### WORK INSTRUCTIONS
Please repeat all the entries. Nothing may differ.

··········

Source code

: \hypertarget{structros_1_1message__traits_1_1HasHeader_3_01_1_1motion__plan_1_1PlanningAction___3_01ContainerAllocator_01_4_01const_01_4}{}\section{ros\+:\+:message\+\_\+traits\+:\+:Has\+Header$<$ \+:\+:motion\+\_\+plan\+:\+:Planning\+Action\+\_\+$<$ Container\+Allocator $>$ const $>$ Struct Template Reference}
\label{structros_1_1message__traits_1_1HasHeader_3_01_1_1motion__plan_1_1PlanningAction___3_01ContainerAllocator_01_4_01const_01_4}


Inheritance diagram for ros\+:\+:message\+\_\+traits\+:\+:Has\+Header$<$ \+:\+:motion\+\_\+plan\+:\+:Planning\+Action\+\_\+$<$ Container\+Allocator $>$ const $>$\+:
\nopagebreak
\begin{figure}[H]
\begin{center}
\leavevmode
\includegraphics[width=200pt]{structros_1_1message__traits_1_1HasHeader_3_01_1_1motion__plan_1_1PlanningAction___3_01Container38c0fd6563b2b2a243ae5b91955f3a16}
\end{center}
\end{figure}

··········

### OUTPUT FOR THIS TASK
Source code

: \hypertarget{structros_1_1message__traits_1_1HasHeader_3_01_1_1motion__plan_1_1PlanningAction___3_01ContainerAllocator_01_4_01const_01_4}{}\section{ros\+:\+:message\+\_\+traits\+:\+:Has\+Header$<$ \+:\+:motion\+\_\+plan\+:\+:Planning\+Action\+\_\+$<$ Container\+Allocator $>$ const $>$ Struct Template Reference}
\label{structros_1_1message__traits_1_1HasHeader_3_01_1_1motion__plan_1_1PlanningAction___3_01ContainerAllocator_01_4_01const_01_4}


Inheritance diagram for ros\+:\+:message\+\_\+traits\+:\+:Has\+Header$<$ \+:\+:motion\+\_\+plan\+:\+:Planning\+Action\+\_\+$<$ Container\+Allocator $>$ const $>$\+:
\nopagebreak
\begin{figure}[H]
\begin{center}
\leavevmode
\includegraphics[width=200pt]{structros_1_1message__traits_1_1HasHeader_3_01_1_1motion__plan_1_1PlanningAction___3_01Container38c0fd6563b2b2a243ae5b91955f3a16}
\end{center}
\end{figure}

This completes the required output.